> [What to do]: Go through the data below and work out how many lines contain "datumHead"; the answer is the number alone.

** Records for this exercise follows **

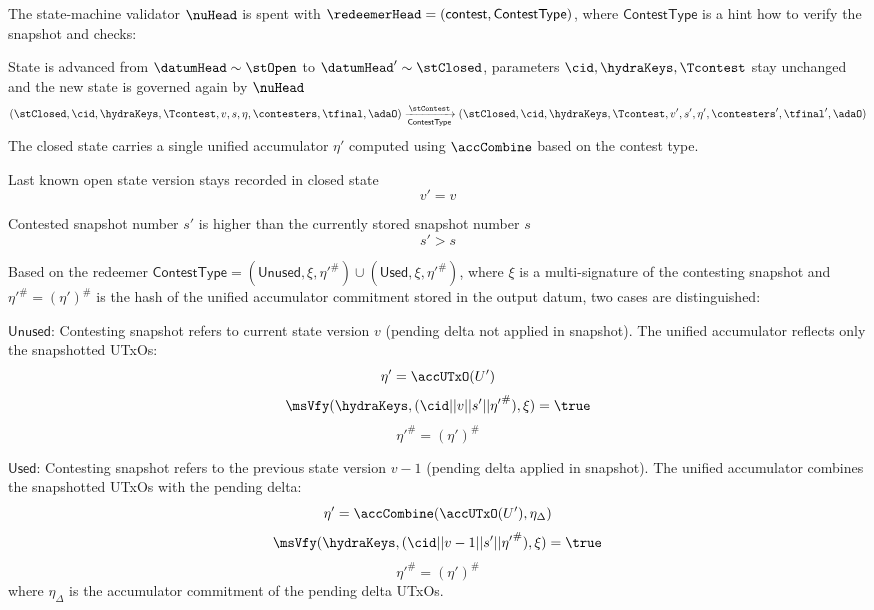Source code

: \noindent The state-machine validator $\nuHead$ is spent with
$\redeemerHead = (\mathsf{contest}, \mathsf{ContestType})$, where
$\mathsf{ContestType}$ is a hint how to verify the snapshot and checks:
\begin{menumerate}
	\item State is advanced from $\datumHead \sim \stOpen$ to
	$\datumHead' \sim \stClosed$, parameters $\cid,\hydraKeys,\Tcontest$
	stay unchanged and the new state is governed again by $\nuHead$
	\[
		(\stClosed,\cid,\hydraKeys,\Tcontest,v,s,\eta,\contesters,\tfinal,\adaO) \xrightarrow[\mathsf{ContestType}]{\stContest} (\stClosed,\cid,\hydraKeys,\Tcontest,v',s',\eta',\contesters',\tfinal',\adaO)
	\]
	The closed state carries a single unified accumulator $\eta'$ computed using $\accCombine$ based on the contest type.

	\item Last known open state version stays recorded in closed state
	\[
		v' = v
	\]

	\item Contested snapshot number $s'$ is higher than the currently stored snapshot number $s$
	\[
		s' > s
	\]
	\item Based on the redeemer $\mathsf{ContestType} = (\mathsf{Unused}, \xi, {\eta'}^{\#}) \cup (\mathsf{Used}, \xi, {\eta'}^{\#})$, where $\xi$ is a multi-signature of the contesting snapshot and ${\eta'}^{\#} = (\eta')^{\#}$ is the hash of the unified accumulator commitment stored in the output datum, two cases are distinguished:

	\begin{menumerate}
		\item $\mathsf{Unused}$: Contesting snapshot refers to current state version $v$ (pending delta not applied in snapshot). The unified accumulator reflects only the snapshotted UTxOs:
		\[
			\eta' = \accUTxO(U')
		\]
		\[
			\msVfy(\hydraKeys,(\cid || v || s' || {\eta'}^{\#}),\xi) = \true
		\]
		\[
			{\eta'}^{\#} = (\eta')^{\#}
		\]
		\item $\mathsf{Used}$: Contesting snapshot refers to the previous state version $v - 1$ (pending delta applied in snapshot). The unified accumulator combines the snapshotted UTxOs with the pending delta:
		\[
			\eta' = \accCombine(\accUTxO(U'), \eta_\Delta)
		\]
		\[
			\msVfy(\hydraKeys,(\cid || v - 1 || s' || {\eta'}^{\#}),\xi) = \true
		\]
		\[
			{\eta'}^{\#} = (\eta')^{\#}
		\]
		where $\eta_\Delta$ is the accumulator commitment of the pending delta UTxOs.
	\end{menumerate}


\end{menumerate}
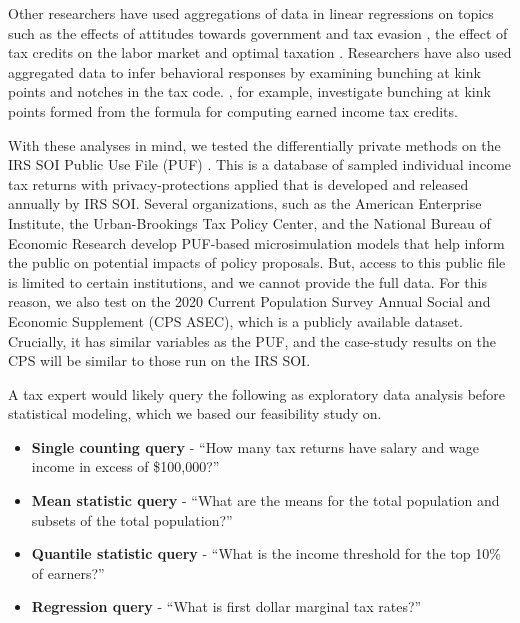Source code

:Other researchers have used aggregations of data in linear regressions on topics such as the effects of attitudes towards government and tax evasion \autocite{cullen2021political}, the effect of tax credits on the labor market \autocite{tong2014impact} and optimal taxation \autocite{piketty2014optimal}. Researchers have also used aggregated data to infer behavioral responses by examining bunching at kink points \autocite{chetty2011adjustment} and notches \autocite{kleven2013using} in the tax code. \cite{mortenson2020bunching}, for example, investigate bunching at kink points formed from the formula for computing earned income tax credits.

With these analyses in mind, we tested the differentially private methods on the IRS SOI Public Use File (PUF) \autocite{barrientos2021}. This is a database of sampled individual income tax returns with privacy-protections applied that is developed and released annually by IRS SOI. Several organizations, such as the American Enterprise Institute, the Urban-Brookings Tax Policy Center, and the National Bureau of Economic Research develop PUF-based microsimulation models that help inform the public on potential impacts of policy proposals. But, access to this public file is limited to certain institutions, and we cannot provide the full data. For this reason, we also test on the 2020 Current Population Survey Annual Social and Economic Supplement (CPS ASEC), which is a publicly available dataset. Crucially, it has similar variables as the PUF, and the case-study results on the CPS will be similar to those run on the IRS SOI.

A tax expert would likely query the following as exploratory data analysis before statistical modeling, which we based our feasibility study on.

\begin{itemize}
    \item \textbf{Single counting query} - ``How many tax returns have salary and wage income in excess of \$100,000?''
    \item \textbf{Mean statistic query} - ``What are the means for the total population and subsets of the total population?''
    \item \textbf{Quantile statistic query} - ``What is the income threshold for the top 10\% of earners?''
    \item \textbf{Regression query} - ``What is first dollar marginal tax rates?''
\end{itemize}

** End of Records for this exercise **

> [Reply]: 2